Güney Kore’de, 2024’teki sıkıyönetim ilanının akabinde başlatılan soruşturma kapsamında devlet başkanlığı misyonundan uzaklaştırılan Yoon Suk Yeol, “ayaklanma” suçlamasıyla hakkında açılan ceza davasının birinci duruşmasına katıldı.
Sanığın iştirakinin zarurî olmadığı birinci duruşmada Yoon, mahkemeye siyah kadro elbise ve kırmızı kravatla geldi.

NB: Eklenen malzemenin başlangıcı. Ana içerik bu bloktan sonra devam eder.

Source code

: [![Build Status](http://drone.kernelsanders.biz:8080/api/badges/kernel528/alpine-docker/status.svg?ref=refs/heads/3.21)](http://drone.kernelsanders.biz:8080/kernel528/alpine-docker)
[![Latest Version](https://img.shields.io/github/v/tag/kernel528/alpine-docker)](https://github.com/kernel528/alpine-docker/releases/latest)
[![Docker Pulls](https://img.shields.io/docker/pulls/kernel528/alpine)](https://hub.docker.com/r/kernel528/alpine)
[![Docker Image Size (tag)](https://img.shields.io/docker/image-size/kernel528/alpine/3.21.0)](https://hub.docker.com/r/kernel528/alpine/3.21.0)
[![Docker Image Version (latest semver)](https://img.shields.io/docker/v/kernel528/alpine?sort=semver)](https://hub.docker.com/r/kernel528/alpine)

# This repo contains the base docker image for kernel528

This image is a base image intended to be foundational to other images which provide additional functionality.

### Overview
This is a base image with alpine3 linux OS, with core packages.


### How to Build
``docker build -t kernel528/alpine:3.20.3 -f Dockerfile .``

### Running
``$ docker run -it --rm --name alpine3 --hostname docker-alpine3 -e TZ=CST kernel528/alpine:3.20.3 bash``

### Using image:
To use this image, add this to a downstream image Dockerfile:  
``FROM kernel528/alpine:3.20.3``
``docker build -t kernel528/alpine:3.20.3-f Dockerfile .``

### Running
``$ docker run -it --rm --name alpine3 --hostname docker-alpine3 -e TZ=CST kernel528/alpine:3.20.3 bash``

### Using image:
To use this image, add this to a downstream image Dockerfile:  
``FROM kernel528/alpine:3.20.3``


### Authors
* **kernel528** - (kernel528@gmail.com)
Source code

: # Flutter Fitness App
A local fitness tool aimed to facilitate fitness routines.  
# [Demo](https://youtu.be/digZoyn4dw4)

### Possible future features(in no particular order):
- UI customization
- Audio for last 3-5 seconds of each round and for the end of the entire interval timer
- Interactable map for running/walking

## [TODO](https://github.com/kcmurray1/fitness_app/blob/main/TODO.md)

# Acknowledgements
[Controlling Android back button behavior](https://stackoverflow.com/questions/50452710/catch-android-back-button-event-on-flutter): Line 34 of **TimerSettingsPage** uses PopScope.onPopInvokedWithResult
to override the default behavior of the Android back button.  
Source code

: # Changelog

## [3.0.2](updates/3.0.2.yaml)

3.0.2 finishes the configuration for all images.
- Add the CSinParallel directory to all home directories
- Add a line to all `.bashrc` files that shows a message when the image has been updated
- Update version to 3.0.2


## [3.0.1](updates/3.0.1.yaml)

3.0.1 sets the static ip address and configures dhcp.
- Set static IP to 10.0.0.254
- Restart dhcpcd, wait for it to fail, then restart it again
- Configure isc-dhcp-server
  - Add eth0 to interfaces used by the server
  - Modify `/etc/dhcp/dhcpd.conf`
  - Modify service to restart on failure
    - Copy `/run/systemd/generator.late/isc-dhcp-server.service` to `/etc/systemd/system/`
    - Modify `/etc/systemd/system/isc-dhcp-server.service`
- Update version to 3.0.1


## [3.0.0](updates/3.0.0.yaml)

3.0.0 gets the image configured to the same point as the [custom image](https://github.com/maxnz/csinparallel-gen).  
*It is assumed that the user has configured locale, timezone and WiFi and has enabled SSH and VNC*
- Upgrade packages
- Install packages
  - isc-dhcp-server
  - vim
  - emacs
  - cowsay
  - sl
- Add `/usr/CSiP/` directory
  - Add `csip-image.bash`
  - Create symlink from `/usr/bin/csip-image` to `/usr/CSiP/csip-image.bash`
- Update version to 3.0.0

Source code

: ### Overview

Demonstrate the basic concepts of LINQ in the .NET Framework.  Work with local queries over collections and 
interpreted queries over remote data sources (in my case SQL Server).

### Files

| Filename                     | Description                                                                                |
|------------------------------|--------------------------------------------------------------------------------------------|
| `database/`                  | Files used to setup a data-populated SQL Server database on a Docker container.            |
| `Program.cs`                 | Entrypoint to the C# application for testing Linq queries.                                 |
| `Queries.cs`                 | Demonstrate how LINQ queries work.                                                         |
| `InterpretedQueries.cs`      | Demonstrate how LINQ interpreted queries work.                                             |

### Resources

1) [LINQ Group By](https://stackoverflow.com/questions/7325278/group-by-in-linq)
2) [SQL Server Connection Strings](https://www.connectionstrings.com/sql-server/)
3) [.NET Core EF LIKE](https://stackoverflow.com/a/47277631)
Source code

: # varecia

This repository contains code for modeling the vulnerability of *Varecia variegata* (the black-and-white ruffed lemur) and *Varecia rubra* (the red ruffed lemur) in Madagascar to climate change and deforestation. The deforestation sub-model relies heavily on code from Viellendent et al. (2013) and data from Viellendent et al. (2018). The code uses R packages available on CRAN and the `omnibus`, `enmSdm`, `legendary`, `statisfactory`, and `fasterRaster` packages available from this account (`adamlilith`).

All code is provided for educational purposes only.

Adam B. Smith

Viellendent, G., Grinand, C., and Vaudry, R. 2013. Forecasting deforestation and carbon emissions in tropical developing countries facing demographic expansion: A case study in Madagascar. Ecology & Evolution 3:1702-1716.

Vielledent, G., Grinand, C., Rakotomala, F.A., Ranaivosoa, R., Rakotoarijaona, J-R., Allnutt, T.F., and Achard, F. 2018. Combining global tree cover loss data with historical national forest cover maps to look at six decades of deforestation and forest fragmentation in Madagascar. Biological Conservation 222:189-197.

Duruşmada Yoon’un avukatları, dava belgesini şimdi tam olarak incelemedikleri gerekçesiyle suçlamalarla ilgili savunmalarını ileriki bir tarihte yapacaklarını belirtti.
Yoon’un avukatlarının, tutuklama koşullarının ortadan kalktığı gerekçesiyle yaptığı tutuksuz yargılama talebi ise mahkeme tarafından incelemeye alındı.

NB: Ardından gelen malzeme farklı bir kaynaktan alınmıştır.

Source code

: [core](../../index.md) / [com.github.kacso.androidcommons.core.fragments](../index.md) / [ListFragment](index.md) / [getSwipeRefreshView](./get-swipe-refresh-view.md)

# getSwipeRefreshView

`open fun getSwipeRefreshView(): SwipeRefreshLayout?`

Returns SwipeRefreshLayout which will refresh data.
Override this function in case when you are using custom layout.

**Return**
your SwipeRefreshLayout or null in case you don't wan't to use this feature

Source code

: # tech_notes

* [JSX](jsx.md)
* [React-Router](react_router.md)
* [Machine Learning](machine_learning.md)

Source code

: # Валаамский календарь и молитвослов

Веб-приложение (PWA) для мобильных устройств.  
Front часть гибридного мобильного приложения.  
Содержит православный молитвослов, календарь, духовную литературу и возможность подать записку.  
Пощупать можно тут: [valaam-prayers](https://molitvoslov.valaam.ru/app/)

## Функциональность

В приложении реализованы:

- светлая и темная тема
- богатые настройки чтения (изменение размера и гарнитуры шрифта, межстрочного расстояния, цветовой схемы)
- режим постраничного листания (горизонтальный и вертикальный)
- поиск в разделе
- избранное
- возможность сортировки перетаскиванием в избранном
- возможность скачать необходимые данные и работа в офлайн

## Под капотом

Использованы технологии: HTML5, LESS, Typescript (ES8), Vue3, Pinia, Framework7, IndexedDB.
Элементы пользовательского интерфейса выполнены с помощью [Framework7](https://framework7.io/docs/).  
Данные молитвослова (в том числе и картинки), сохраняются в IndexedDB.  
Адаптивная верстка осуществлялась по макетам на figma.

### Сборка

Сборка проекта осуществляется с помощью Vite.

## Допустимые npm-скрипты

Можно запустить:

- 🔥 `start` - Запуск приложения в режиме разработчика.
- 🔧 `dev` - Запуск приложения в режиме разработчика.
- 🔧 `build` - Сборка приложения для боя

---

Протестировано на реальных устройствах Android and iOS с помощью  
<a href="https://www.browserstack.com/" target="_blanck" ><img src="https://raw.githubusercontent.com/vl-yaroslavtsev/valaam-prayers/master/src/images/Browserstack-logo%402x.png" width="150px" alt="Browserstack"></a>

Öte yandan, duruşma öncesinde çok sayıda kişi, mahkeme yakınlarında yaptığı şovda, Yoon’un hür bırakılması daveti yaptı.
Yoon’un başarısız sıkıyönetim teşebbüsünün akabinde Güney Kore’de, ülkenin Kim Jong-Un liderliğindeki Kuzey Kore ile birleşeceği argümanları telaş yarattı.
“KİM JONG-UN İLE BİRLEŞECEK”
BBC’ye konuşan Yoon’un destekçisi Shin Jeong-min, “Başkan vazifeden alınır ve muhalefet lideri seçilirse, ülkemiz Kuzey Kore ve Kim Jong Un ile birleşecek” değerlendirmesinde bulundu.
Shin Jeong-min, sol eğilimli muhalefet partisinin Kuzey Kore ile birleşmek ve Güney Kore’yi komünist bir ülkeye dönüştürmek istediğini söyledi.
40’lı yaşlarındaki bir Yoon destekçisi, “Bu komünizm ile demokrasi ortasında bir savaş” sözünde bulundu. 30’lu yaşlarındaki bir diğer Yoon destekçisi ise, Yoon’un bir an evvel misyonuna iade edilmesi gerektiğini “Bütün Kuzey Kore casuslarını tutuklayacak” kelamlarıyla savundu.
“İlk başta Yoon’u desteklemiyordum lakin sıkıyönetim gözlerimi açtı” tabirinde bulunan 57 yaşındaki müzisyen Oh Jung-hyuk, “Solcu güçlerin toplumumuzda ne kadar derinlere zımnî olduğunu görebiliyoruz.” dedi.
Eskiden arkadaşları üzere sol görüşlü olduğunu ve başlangıçta Başkan’ın sıkıyönetim kararını çok eleştirdiğini söyleyen 30 yaşındaki Kim Gyung-joo, “Kuzey Kore ve Çin benim en büyük telaşlarım arasında” dedi. Kim Gyung-joo, mevzuyu YouTube’da araştırdıktan sonra sıkıyönetimin “kaçınılmaz” olduğunu fark ettiğini tabir etti.
Kim Gyung-joo, “Başkanın yerinde olsaydım ben de ilan ederdim” kelamlarını tabirine ekledi.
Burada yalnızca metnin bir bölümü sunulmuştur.